Hace unos días vi un vídeo muy interesante que un primo compartió en facebook acerca de la cultura del reciclaje. Me doy cuenta entonces que lejos de sentir vergüenza por lo que hicimos al llegar acá, debemos estar orgullosos pues de alguna manera contribuimos al cuidado del medio ambiente y en mayor medida a cuidar la economía familiar. Es costumbre generalizada acá botar y comprar nuevo, estamos en el país abanderado del consumismo, la gente se endeuda por comprar lo que es grito en la moda aún sin hacerle mayor falta y desecha cosas de valor.
Lo de “racunear” ha contagiado a mis hijos, familiares y amigos. Mi nuera me enviaba fotos de algo que había encontrado, cómo lo había transformado, y ahora ocupa un lugar importante en su vivienda. Mi hijo menor ha hecho muchas veces lo mismo cuando se encuentra algo. Algunos vecinos del edificio que han visitado el apartamento quedan maravillados y me dicen: Si ves un par de sillitas me avisas. Otros, los más cercanos, me tocan a la puerta o mandan fotos a mi celular con la dirección incluida de lo que ven y dónde encontrarlo para que vayamos a examinarlo y le hallemos provecho.
Mi cuñado me hizo saber que necesita unos espejos y algunos cuadros para su oficina. Le hemos mostrado algunas cosas encontradas pero no van con el estilo de su despacho. Hemos terminado cambiando las que tenemos por otras a modo de “renovación”, y colocando las no deseadas alrededor de los cestos de basura para que, con suerte, se repita la acción y no terminen en los centros de elaboración de desechos.
Cuando tengamos nuestra casa, que para eso nos esforzamos día tras día, compraremos muebles nuevos, a nuestro gusto, aunque no creo que me deshaga de todo. O quizás sí, para que alguien que pase por los pasajes pueda tener la opción de recogerlo y llevarlo consigo a satisfacer una necesidad sin afectar el bolsillo.
Ahora ya no vamos por esos sitios, ya no tenemos el mismo tiempo disponible, otras actividades son las que lo ocupan. Cuando descansamos: mi esposo después de sus más de cuarenta horas de intenso trabajo semanal, y yo de los quehaceres de la casa y mis dos trabajos apasionantes –coser y escribir-preferimos pasear, ver una buena película en casa, o cocinar algo rico.

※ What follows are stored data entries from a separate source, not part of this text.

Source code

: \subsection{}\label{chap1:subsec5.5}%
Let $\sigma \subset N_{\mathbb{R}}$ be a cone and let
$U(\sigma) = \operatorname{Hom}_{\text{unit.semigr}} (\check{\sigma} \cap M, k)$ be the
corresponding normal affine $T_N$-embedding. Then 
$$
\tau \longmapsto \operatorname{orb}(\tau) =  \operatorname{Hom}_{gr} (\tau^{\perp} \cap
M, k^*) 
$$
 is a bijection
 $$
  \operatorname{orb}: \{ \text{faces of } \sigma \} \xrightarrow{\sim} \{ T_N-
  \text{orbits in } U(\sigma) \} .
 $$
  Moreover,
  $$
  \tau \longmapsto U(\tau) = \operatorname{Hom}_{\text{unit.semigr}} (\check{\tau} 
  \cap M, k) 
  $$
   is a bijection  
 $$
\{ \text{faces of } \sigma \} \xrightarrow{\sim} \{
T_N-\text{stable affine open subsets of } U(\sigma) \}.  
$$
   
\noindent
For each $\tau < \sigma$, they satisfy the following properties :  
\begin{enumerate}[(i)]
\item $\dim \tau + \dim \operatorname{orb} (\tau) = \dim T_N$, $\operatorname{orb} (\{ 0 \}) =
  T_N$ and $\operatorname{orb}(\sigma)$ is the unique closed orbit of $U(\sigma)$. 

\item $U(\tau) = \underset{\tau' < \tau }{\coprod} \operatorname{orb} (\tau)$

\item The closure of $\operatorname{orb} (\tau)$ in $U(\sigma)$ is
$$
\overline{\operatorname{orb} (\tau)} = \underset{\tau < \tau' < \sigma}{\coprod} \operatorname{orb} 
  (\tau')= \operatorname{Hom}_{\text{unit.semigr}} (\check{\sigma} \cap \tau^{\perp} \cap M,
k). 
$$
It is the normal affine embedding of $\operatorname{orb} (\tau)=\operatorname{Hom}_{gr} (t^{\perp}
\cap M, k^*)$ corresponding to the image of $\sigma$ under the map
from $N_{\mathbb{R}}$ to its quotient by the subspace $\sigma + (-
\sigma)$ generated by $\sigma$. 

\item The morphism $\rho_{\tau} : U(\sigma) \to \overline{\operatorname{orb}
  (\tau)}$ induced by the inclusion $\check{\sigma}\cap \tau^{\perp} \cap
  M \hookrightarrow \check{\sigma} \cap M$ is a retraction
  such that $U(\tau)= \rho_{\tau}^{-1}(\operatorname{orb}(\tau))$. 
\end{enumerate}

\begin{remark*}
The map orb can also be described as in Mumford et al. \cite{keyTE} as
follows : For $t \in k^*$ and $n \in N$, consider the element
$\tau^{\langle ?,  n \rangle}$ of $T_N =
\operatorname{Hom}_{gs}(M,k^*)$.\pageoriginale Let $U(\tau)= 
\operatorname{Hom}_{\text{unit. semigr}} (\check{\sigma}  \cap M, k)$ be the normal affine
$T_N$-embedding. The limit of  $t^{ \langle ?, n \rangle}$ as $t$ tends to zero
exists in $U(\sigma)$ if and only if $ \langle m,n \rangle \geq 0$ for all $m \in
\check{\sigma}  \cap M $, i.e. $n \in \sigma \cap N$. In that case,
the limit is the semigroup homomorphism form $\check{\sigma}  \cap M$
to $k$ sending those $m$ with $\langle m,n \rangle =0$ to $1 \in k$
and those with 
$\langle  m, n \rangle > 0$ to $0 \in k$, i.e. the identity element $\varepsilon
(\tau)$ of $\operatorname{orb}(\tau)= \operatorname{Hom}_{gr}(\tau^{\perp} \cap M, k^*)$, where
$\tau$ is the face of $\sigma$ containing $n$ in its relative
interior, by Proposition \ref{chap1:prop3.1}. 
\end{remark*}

Hace un par de días tocaron a la puerta, era el vecino de al lado que me traía un regalo: Una bella mesa de madera y metal que se había encontrado, color café oscuro y con la pintura descascarada. Después de lijarla y pintarla de blanco, la coloqué en el centro de la sala. Hoy le regalé a una vecina del tercer piso, la que tenía anteriormente ocupando ese lugar, y vine a darle los toques finales a ésta anécdota que les quería contar.